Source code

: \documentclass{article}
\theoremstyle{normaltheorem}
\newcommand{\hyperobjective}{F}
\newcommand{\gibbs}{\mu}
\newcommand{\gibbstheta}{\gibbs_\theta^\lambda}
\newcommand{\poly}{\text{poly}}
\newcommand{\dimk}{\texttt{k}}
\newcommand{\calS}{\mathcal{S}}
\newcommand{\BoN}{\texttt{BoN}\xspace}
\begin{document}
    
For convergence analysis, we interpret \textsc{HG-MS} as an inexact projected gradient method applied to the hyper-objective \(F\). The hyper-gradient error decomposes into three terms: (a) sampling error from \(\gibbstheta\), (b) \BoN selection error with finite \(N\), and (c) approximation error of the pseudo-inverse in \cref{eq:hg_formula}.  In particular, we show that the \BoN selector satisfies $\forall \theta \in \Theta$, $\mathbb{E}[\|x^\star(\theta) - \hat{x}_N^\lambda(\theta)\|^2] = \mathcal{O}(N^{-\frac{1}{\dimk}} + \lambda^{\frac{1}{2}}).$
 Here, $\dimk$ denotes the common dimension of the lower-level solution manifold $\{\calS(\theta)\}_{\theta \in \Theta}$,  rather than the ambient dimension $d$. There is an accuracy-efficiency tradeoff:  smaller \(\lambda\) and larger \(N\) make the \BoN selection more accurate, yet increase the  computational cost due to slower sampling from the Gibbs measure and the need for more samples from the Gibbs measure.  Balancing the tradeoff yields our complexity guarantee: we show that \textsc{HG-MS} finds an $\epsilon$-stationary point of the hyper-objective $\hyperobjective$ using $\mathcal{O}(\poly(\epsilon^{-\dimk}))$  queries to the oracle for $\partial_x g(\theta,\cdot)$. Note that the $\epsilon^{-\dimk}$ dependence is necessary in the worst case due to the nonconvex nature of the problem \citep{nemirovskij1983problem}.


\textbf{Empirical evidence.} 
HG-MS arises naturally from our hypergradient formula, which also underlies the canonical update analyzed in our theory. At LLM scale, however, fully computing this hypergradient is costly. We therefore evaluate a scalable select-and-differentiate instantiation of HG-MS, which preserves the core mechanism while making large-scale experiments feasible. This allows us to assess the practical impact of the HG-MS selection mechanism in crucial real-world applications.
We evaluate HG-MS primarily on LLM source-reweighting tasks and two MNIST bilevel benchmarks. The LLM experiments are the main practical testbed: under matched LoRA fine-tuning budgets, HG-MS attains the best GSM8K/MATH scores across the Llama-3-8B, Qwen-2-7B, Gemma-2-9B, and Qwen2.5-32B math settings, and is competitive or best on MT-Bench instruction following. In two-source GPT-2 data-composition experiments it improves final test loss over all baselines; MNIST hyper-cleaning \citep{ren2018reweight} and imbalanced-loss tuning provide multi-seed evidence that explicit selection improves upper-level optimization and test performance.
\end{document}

- Exercise description: Please copy the data above in its entirety, exactly as written.

- Reply to the exercise:
Source code

: \documentclass{article}
\theoremstyle{normaltheorem}
\newcommand{\hyperobjective}{F}
\newcommand{\gibbs}{\mu}
\newcommand{\gibbstheta}{\gibbs_\theta^\lambda}
\newcommand{\poly}{\text{poly}}
\newcommand{\dimk}{\texttt{k}}
\newcommand{\calS}{\mathcal{S}}
\newcommand{\BoN}{\texttt{BoN}\xspace}
\begin{document}
    
For convergence analysis, we interpret \textsc{HG-MS} as an inexact projected gradient method applied to the hyper-objective \(F\). The hyper-gradient error decomposes into three terms: (a) sampling error from \(\gibbstheta\), (b) \BoN selection error with finite \(N\), and (c) approximation error of the pseudo-inverse in \cref{eq:hg_formula}.  In particular, we show that the \BoN selector satisfies $\forall \theta \in \Theta$, $\mathbb{E}[\|x^\star(\theta) - \hat{x}_N^\lambda(\theta)\|^2] = \mathcal{O}(N^{-\frac{1}{\dimk}} + \lambda^{\frac{1}{2}}).$
 Here, $\dimk$ denotes the common dimension of the lower-level solution manifold $\{\calS(\theta)\}_{\theta \in \Theta}$,  rather than the ambient dimension $d$. There is an accuracy-efficiency tradeoff:  smaller \(\lambda\) and larger \(N\) make the \BoN selection more accurate, yet increase the  computational cost due to slower sampling from the Gibbs measure and the need for more samples from the Gibbs measure.  Balancing the tradeoff yields our complexity guarantee: we show that \textsc{HG-MS} finds an $\epsilon$-stationary point of the hyper-objective $\hyperobjective$ using $\mathcal{O}(\poly(\epsilon^{-\dimk}))$  queries to the oracle for $\partial_x g(\theta,\cdot)$. Note that the $\epsilon^{-\dimk}$ dependence is necessary in the worst case due to the nonconvex nature of the problem \citep{nemirovskij1983problem}.


\textbf{Empirical evidence.} 
HG-MS arises naturally from our hypergradient formula, which also underlies the canonical update analyzed in our theory. At LLM scale, however, fully computing this hypergradient is costly. We therefore evaluate a scalable select-and-differentiate instantiation of HG-MS, which preserves the core mechanism while making large-scale experiments feasible. This allows us to assess the practical impact of the HG-MS selection mechanism in crucial real-world applications.
We evaluate HG-MS primarily on LLM source-reweighting tasks and two MNIST bilevel benchmarks. The LLM experiments are the main practical testbed: under matched LoRA fine-tuning budgets, HG-MS attains the best GSM8K/MATH scores across the Llama-3-8B, Qwen-2-7B, Gemma-2-9B, and Qwen2.5-32B math settings, and is competitive or best on MT-Bench instruction following. In two-source GPT-2 data-composition experiments it improves final test loss over all baselines; MNIST hyper-cleaning \citep{ren2018reweight} and imbalanced-loss tuning provide multi-seed evidence that explicit selection improves upper-level optimization and test performance.
\end{document}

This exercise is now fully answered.